Compare this with England. Local government takes only about a quarter of government expenditure and council revenues make up about ten percent of GDP. Less than a quarter of local authority funding comes from local taxation and central government grants exceed 60 percent.

And, with a population eleven times the size of Norway, England has a mere 193 district councils in two-tier areas, 27 shire counties, 32 London boroughs, 36 metropolitan districts and 55 unitary authorities, plus two others, making 345 in all. None have the same extent of powers as the Norwegian authorities.

By contrast with the British system, local government in Norway is regarded as strong, with turnouts in the order of 70 percent in most elections. That is on a par with general elections in the UK. And, moving with the times, in twelve municipalities during the 2013 election, internet voting was permitted.

What stands out though, is the size of the local authorities. With the exception of the capital (and capitals always do tend to be different), the typical local authority is 30 times smaller than its English equivalent. Despite that, they have a greater range of responsibilities, and take a higher proportion of public expenditure, with the majority of income found locally.

The bare statistics tell their own story. When it comes to localism, Mr Cameron could do no better than to come to Norway and see how local government is done. Not only do they have national independence, the Norwegians put the British local system of government to shame.

COMMENT THREAD



Richard North 03/08/2013

 Brexit: economically neutral at best 

 Friday 2 August 2013
000a Express-002 bill.jpg

Our net contribution to the EU soared from £10.83 billion in 2011 to £12.23 billion last year, says the Office for National Statistics, via the Daily Express. The gross contribution was a record £20 billion, and the £7.78 billion returned from Brussels was the lowest in 10 years.

Britain's net contribution has now doubled since the economic downturn began, leading campaigners to argue that the overall increase year-on-year represents 1.4 billion further reasons for us to leave.

Tory MP Peter Bone says: "My solution is to come out of the EU, then we would have £20 billion to decide how to spend". Fellow Tory Mark Reckless says, "If we left the EU and we were mad enough not to agree a free trade area, the £20 billion saved could pay the cost of any tariffs three times over".

One trusts that we would not be "mad enough" to leave without some form of agreement, otherwise leaving the EU could end up costing us – in the short-term – a great deal more than £20 billion a year.

And, while the top-line figure of £20 billion is great propaganda, we need to be a little careful how we use it. Representing less than two month's borrowing, we would not actually save any money if the net effect would be simply to reduce the deficit. That is good enough, but it does say that we would have nothing more to spend.

Secondly, if we left on the basis of a negotiated settlement, part of the deal would undoubtedly be that we honoured any multi-annual commitments. It could, therefore, be some years before we say any fall in net contributions made to the EU.

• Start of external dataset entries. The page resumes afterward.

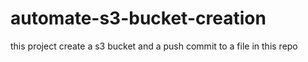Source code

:# automate-s3-bucket-creation
this project create a s3 bucket and a push commit to a file in this repo   

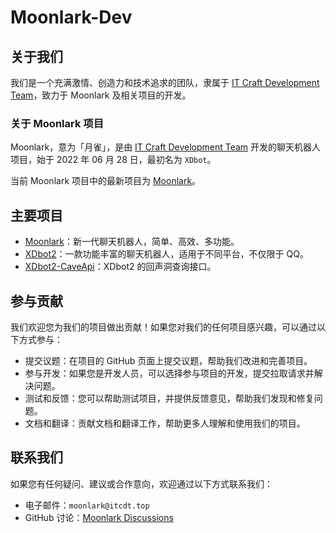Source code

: # Moonlark-Dev

## 关于我们

我们是一个充满激情、创造力和技术追求的团队，隶属于 [IT Craft Development Team](https://itcdt.top)，致力于 Moonlark 及相关项目的开发。

### 关于 Moonlark 项目

Moonlark，意为「月雀」，是由 [IT Craft Development Team](https://itcdt.top) 开发的聊天机器人项目，始于 2022 年 06 月 28 日，最初名为 `XDbot`。

当前 Moonlark 项目中的最新项目为 [Moonlark](https://github.com/Moonlark-Dev/Moonlark)。

## 主要项目

- [Moonlark](https://github.com/Moonlark-Dev/Moonlark)：新一代聊天机器人，简单、高效、多功能。
- [XDbot2](https://github.com/Moonlark-Dev/XDbot2)：一款功能丰富的聊天机器人，适用于不同平台，不仅限于 QQ。
- [XDbot2-CaveApi](https://github.com/Moonlark-Dev/XDbot2-CaveApi)：XDbot2 的回声洞查询接口。

## 参与贡献

我们欢迎您为我们的项目做出贡献！如果您对我们的任何项目感兴趣，可以通过以下方式参与：

- 提交议题：在项目的 GitHub 页面上提交议题，帮助我们改进和完善项目。
- 参与开发：如果您是开发人员，可以选择参与项目的开发，提交拉取请求并解决问题。
- 测试和反馈：您可以帮助测试项目，并提供反馈意见，帮助我们发现和修复问题。
- 文档和翻译：贡献文档和翻译工作，帮助更多人理解和使用我们的项目。

## 联系我们

如果您有任何疑问、建议或合作意向，欢迎通过以下方式联系我们：

- 电子邮件：`moonlark@itcdt.top`
- GitHub 讨论：[Moonlark Discussions](https://github.com/orgs/Moonlark-Dev/discussions)
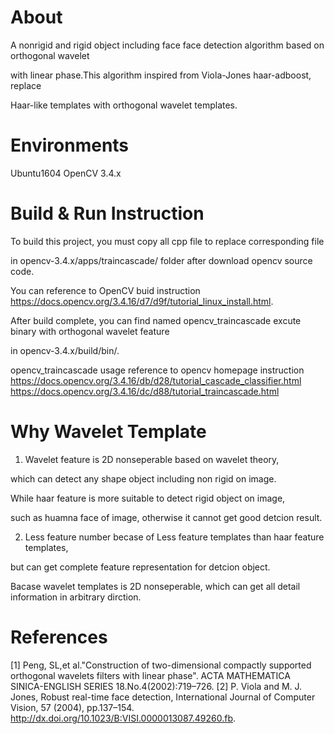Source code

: About
=====

A nonrigid and rigid object including face face detection algorithm based on orthogonal wavelet 

with linear phase.This algorithm inspired from Viola-Jones haar-adboost, replace  

Haar-like templates with orthogonal wavelet templates.


Environments
=============

Ubuntu1604  OpenCV 3.4.x


Build & Run Instruction
=======================

To build this project, you must copy all cpp file to replace corresponding file 

in opencv-3.4.x/apps/traincascade/ folder after download opencv source code.

You can reference to OpenCV buid instruction https://docs.opencv.org/3.4.16/d7/d9f/tutorial_linux_install.html.

After build complete, you can find named opencv_traincascade excute binary with orthogonal wavelet feature 

in opencv-3.4.x/build/bin/.


opencv_traincascade usage reference to opencv homepage instruction 
https://docs.opencv.org/3.4.16/db/d28/tutorial_cascade_classifier.html
https://docs.opencv.org/3.4.16/dc/d88/tutorial_traincascade.html


Why Wavelet Template
====================

1) Wavelet feature is 2D nonseperable based on wavelet theory, 

which can detect any shape object including non rigid on image.

While haar feature is more suitable to detect rigid object on image,

such as huamna face of image, otherwise it cannot get good detcion result.

2) Less feature number becase of Less feature templates than haar feature templates, 

but can get complete feature representation for detcion object. 

Bacase wavelet templates is 2D nonseperable, which can get all detail information in arbitrary dirction.


References
==========

[1] Peng, SL,et al."Construction of two-dimensional compactly supported orthogonal wavelets filters with linear phase".
    ACTA MATHEMATICA SINICA-ENGLISH SERIES 18.No.4(2002):719–726.
[2] P. Viola and M. J. Jones, Robust real-time face detection, International Journal of Computer Vision, 57 (2004), 
    pp.137–154. http://dx.doi.org/10.1023/B:VISI.0000013087.49260.fb. 







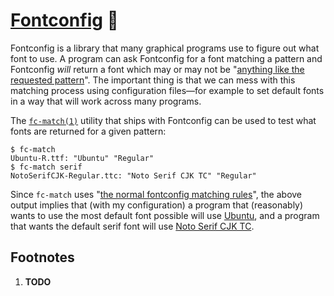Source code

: # [Fontconfig][] 🤷

<!-- TODO
*   Add a footnote saying that this started as a comment explaining my `fonts.conf`...
-->

<!-- ## Concerning Fontconfig -->

Fontconfig<!-- (or is it fontconfig?<sup>[\[1\]](#user-content-footnote-1)</sup>) --> is a
library that many graphical programs use to figure out what font to use.  A program can
ask Fontconfig for a font matching a pattern and Fontconfig *will* return a font which may
or may not be "[anything like the requested pattern][`fonts-conf(5)`]".  The important
thing is that we can mess with this matching process using configuration files—for example
to set default fonts in a way that will work across many programs.

The [`fc-match(1)`][] utility that ships with Fontconfig can be used to test what fonts
are returned for a given pattern:

    $ fc-match
    Ubuntu-R.ttf: "Ubuntu" "Regular"
    $ fc-match serif
    NotoSerifCJK-Regular.ttc: "Noto Serif CJK TC" "Regular"

Since `fc-match` uses "[the normal fontconfig matching rules][`fc-match(1)`]", the above
output implies that (with my configuration) a program that (reasonably) wants to use the
most default font possible will use [Ubuntu][], and a program that wants the default serif
font will use [Noto Serif CJK TC][].

## Footnotes

<ol>
<li id="footnote-1"><b>TODO</b></li>
</ol>

[Fontconfig]: https://en.wikipedia.org/wiki/Fontconfig "Fontconfig - Wikipedia"
[`fonts-conf(5)`]: https://www.freedesktop.org/software/fontconfig/fontconfig-user.html
    "fonts-conf(5)"
[`fc-match(1)`]: https://linux.die.net/man/1/fc-match "fc-match(1)"
[Ubuntu]: https://en.wikipedia.org/wiki/Ubuntu_(typeface) "Ubuntu (typeface) - Wikipedia"
[Noto Serif CJK TC]: https://www.google.com/get/noto/#serif-hant "Google Noto Fonts"
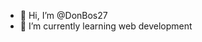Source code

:- 👋 Hi, I’m @DonBos27
- 🌱 I’m currently learning web development

<!---
DonBos27/DonBos27 is a ✨ special ✨ repository because its `README.md` (this file) appears on your GitHub profile.
You can click the Preview link to take a look at your changes.
--->
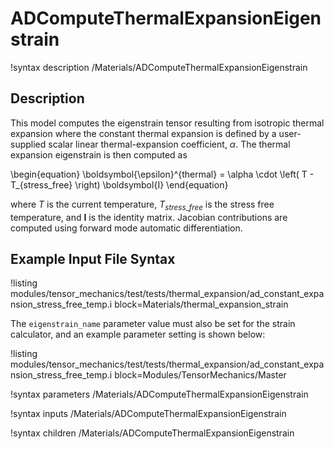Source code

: # ADComputeThermalExpansionEigenstrain

!syntax description /Materials/ADComputeThermalExpansionEigenstrain<RESIDUAL>

## Description

This model computes the eigenstrain tensor resulting from isotropic thermal
expansion where the constant thermal expansion is defined by a user-supplied
scalar linear thermal-expansion coefficient, $\alpha$. The thermal expansion
eigenstrain is then computed as

\begin{equation}
\boldsymbol{\epsilon}^{thermal} = \alpha \cdot \left( T - T_{stress\_free} \right) \boldsymbol{I}
\end{equation}

where $T$ is the current temperature, $T_{stress\_free}$ is the stress free
temperature, and $\boldsymbol{I}$ is the identity matrix. Jacobian contributions
are computed using forward mode automatic differentiation.

## Example Input File Syntax

!listing modules/tensor_mechanics/test/tests/thermal_expansion/ad_constant_expansion_stress_free_temp.i block=Materials/thermal_expansion_strain

The `eigenstrain_name` parameter value must also be set for the strain
calculator, and an example parameter setting is shown below:

!listing modules/tensor_mechanics/test/tests/thermal_expansion/ad_constant_expansion_stress_free_temp.i block=Modules/TensorMechanics/Master

!syntax parameters /Materials/ADComputeThermalExpansionEigenstrain<RESIDUAL>

!syntax inputs /Materials/ADComputeThermalExpansionEigenstrain<RESIDUAL>

!syntax children /Materials/ADComputeThermalExpansionEigenstrain<RESIDUAL>
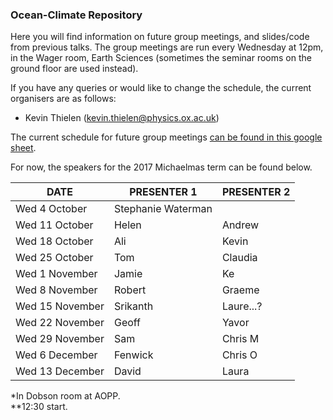 ### Ocean-Climate Repository

Here you will find information on future group meetings, and slides/code from previous talks. The group meetings are run every Wednesday at 12pm, in the Wager room, Earth Sciences (sometimes the seminar rooms on the ground floor are used instead). 

If you have any queries or would like to change the schedule, the current organisers are as follows:

* Kevin Thielen (kevin.thielen@physics.ox.ac.uk)


The current schedule for future group meetings [can be found in this google sheet](https://docs.google.com/spreadsheets/d/1n7oyQaIsahrsW-BJQb1Gk6C39gtiLYZiYlwgB42wlqU/edit#gid=0). 

For now, the speakers for the 2017 Michaelmas term can be found below.

| DATE         | PRESENTER 1    | PRESENTER 2   |
|----------------|-------------------|---------------|
| Wed 4 October  | Stephanie Waterman|               |
| Wed 11 October | Helen             | Andrew        |
| Wed 18 October | Ali               | Kevin         |
| Wed 25 October |  Tom              | Claudia       |
| Wed 1 November | Jamie             | Ke            |
| Wed 8 November | Robert            | Graeme        |
| Wed 15 November| Srikanth          | Laure...?     |
| Wed 22 November| Geoff             | Yavor         |
| Wed 29 November| Sam               | Chris M       |
| Wed 6 December | Fenwick           | Chris O       |
| Wed 13 December| David             | Laura         |


\*In Dobson room at AOPP.  
\*\*12:30 start.
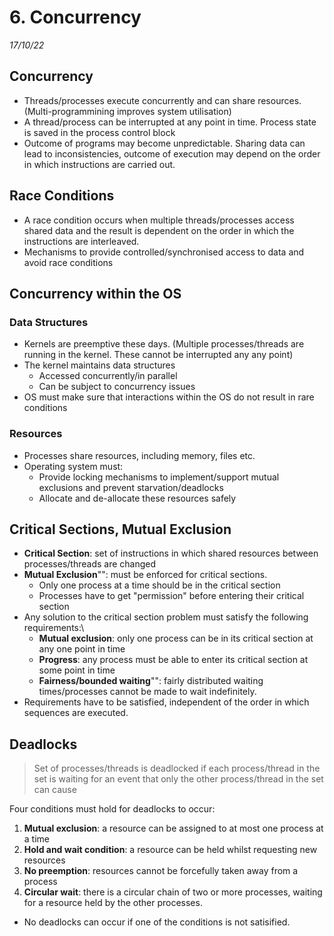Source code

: # 6. Concurrency
_17/10/22_
## Concurrency
- Threads/processes execute concurrently and can share resources. (Multi-programmining improves system utilisation)
- A thread/process can be interrupted at any point in time. Process state is saved in the process control block
- Outcome of programs may become unpredictable. Sharing data can lead to inconsistencies, outcome of execution may depend on the order in which instructions are carried out.

## Race Conditions
- A race condition occurs when multiple threads/processes access shared data and the result is dependent on the order in which the instructions are interleaved. 
- Mechanisms to provide controlled/synchronised access to data and avoid race conditions
## Concurrency within the OS
### Data Structures
- Kernels are preemptive these days. (Multiple processes/threads are running in the kernel. These cannot be interrupted any any point)
- The kernel maintains data structures
	- Accessed concurrently/in parallel
	- Can be subject to concurrency issues
- OS must make sure that interactions within the OS do not result in rare conditions
### Resources
- Processes share resources, including memory, files etc.
- Operating system must:
	- Provide locking mechanisms to implement/support mutual exclusions and prevent starvation/deadlocks
	- Allocate and de-allocate these resources safely

## Critical Sections, Mutual Exclusion
- **Critical Section**: set of instructions in which shared resources between processes/threads are changed 
- **Mutual Exclusion**"": must be enforced for critical sections. 
	- Only one process at a time should be in the critical section
	- Processes have to get "permission" before entering their critical section
- Any solution to the critical section problem must satisfy the following requirements:\
	- **Mutual exclusion**: only one process can be in its critical section at any one point in time
	- **Progress**: any process must be able to enter its critical section at some point in time
	- **Fairness/bounded waiting**"": fairly distributed waiting times/processes cannot be made to wait indefinitely.
- Requirements have to be satisfied, independent of the order in which sequences are executed.

## Deadlocks
> Set of processes/threads is deadlocked if each process/thread in the set is waiting for an event that only the other process/thread in the set can cause

Four conditions must hold for deadlocks to occur:
1. **Mutual exclusion**: a resource can be assigned to at most one process at a time
2. **Hold and wait condition**: a resource can be held whilst requesting new resources
3. **No preemption**: resources cannot be forcefully taken away from a process
4. **Circular wait**: there is a circular chain of two or more processes, waiting for a resource held by the other processes.

- No deadlocks can occur if one of the conditions is not satisified.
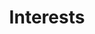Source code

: ---
title: Interests
type: landing

sections:
  - block: features
    content:
      title: My Interests
      subtitle: I am interested in...
    # text: 
      items:
        - name: 
          # description: 90%
          icon: fa fa-car
          icon_pack: fas
        - name: Machine Learning
          # description: 100%
          icon: robot
          icon_pack: fas
        - name: Computer Vision
          # description: 10%
          icon: eye
          icon_pack: fas
        - name: Development
          # description: 10%
          icon: code
          icon_pack: fas
        - name: Data Science
          # description: 10%
          icon: magnifying-glass-chart
          icon_pack: fas
        - name: Natural Language Processing
          # description: 10%
          icon: language
          icon_pack: fas

  - block: slider
    content:
      slides:
      - title: 앞으로의 계획 및 목표
        content: My goal is...
        align: center
        background:
          image:
            filename: goal.jpg
            filters:
              brightness: 0.7
          position: right
          color: '#666'
      - title: 심화 학습 및 프로젝트 진행
        content: pyTorch와 같은 프레임워크를 공부하여 기술 스택을 강화하고 관련 프로젝트를 진행할 예정입니다.
        align: left
        background:
          image:
            filename: study.jpg
            filters:
              brightness: 0.7
          position: center
          color: '#555'
      - title: 인공지능 연구자이자 개발자로
        content: 연구를 통해 학문적 성취를 이루고, 이를 바탕으로 ai 연구 및 개발자로 성장하고자 합니다.
        align: right
        background:
          image:
            filename: mygoal.jpg
            filters:
              brightness: 0.5
          position: center
          color: '#333'

    design:
      # Slide height is automatic unless you force a specific height (e.g. '400px')
      slide_height: ''
      is_fullscreen: true
      # Automatically transition through slides?
      loop: false
      # Duration of transition between slides (in ms)
      interval: 2000
---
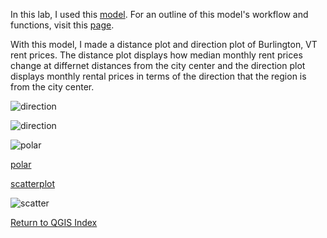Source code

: In this lab, I used this [model](https://github.com/Ian8VT/Ian8VT.github.io/blob/master/QGIS/Lab%201/model_final.png). For an outline of this model's workflow and functions, visit this [page](https://github.com/Ian8VT/Ian8VT.github.io/blob/master/QGIS/Lab%201/lab_page.md).

With this model, I made a distance plot and direction plot of Burlington, VT rent prices. The distance plot displays how median monthly rent prices change at differnet distances from the city center and the direction plot displays monthly rental prices in terms of the direction that the region is from the city center.

![direction](https://github.com/Ian8VT/Ian8VT.github.io/blob/master/QGIS/Lab%202/burlington_cardinal.png)

![direction](https://github.com/Ian8VT/Ian8VT.github.io/blob/master/QGIS/Lab%202/burlington_dist.png)

![polar](https://github.com/Ian8VT/Ian8VT.github.io/blob/master/QGIS/Lab%202/newplot.png)

[polar](https://github.com/Ian8VT/Ian8VT.github.io/blob/master/QGIS/Lab%202/polarplot2.html)

[scatterplot](https://github.com/Ian8VT/Ian8VT.github.io/blob/master/QGIS/Lab%202/scatter_use.html)

![scatter](https://github.com/Ian8VT/Ian8VT.github.io/blob/master/QGIS/Lab%202/scatter_use.png.png)

[Return to QGIS Index](https://github.com/Ian8VT/Ian8VT.github.io/blob/master/QGIS/QGIS%20Index.md)
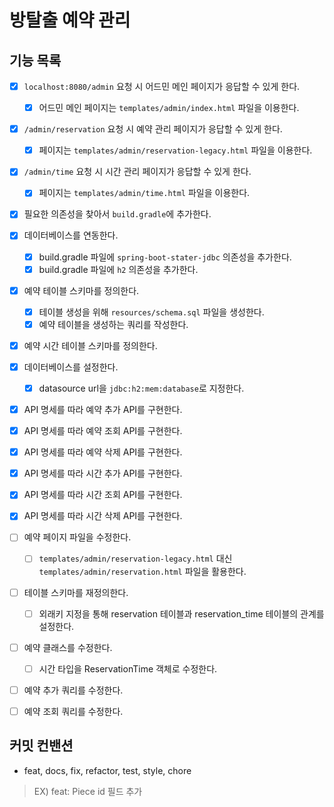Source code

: # 방탈출 예약 관리

## 기능 목록
- [x] `localhost:8080/admin` 요청 시 어드민 메인 페이지가 응답할 수 있게 한다.
  - [x] 어드민 메인 페이지는 `templates/admin/index.html` 파일을 이용한다.
- [x] `/admin/reservation` 요청 시 예약 관리 페이지가 응답할 수 있게 한다.
  - [x] 페이지는 `templates/admin/reservation-legacy.html` 파일을 이용한다.
- [x] `/admin/time` 요청 시 시간 관리 페이지가 응답할 수 있게 한다.
  - [x] 페이지는 `templates/admin/time.html` 파일을 이용한다.

- [x] 필요한 의존성을 찾아서 `build.gradle`에 추가한다.

- [x] 데이터베이스를 연동한다.
  - [x] build.gradle 파일에 `spring-boot-stater-jdbc` 의존성을 추가한다.
  - [x] build.gradle 파일에 `h2` 의존성을 추가한다.
- [x] 예약 테이블 스키마를 정의한다.
  - [x] 테이블 생성을 위해 `resources/schema.sql` 파일을 생성한다.
  - [x] 예약 테이블을 생성하는 쿼리를 작성한다.
- [x] 예약 시간 테이블 스키마를 정의한다.
- [x] 데이터베이스를 설정한다.
  - [x] datasource url을 `jdbc:h2:mem:database`로 지정한다.

- [x] API 명세를 따라 예약 추가 API를 구현한다.
- [x] API 명세를 따라 예약 조회 API를 구현한다.
- [x] API 명세를 따라 예약 삭제 API를 구현한다.

- [x] API 명세를 따라 시간 추가 API를 구현한다.
- [x] API 명세를 따라 시간 조회 API를 구현한다.
- [x] API 명세를 따라 시간 삭제 API를 구현한다.

- [ ] 예약 페이지 파일을 수정한다.
  - [ ] `templates/admin/reservation-legacy.html` 대신 `templates/admin/reservation.html` 파일을 활용한다.
- [ ] 테이블 스키마를 재정의한다.
  - [ ] 외래키 지정을 통해 reservation 테이블과 reservation_time 테이블의 관계를 설정한다.
- [ ] 예약 클래스를 수정한다.
  - [ ] 시간 타입을 ReservationTime 객체로 수정한다.
- [ ] 예약 추가 쿼리를 수정한다.
- [ ] 예약 조회 쿼리를 수정한다.

## 커밋 컨밴션
- feat, docs, fix, refactor, test, style, chore
> EX) feat: Piece id 필드 추가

Third, as members of the EEA (to which we would aspire) some payments would continue, while we would also have to fund things like agricultural subsidies, regional payments and the multi-annual framework research programmes. These costs would eat heavily into our "savings".

In all, it might be many years after leaving the EU that we begin to see significant savings, and the first few years could actually see an increase in costs. But the answer to that would be, "it's worth it".

The point, of course, is that – just as we should not let economic reasons prevent us from leaving – we should not seek economic justifications for leaving. We would be lucky if, in the first decade or so of independence, withdrawal was economically neutral.

The reality is that leaving the EU would entail costs. Call that an investment in our future. And, whatever the price, it is an investment we cannot afford not to make.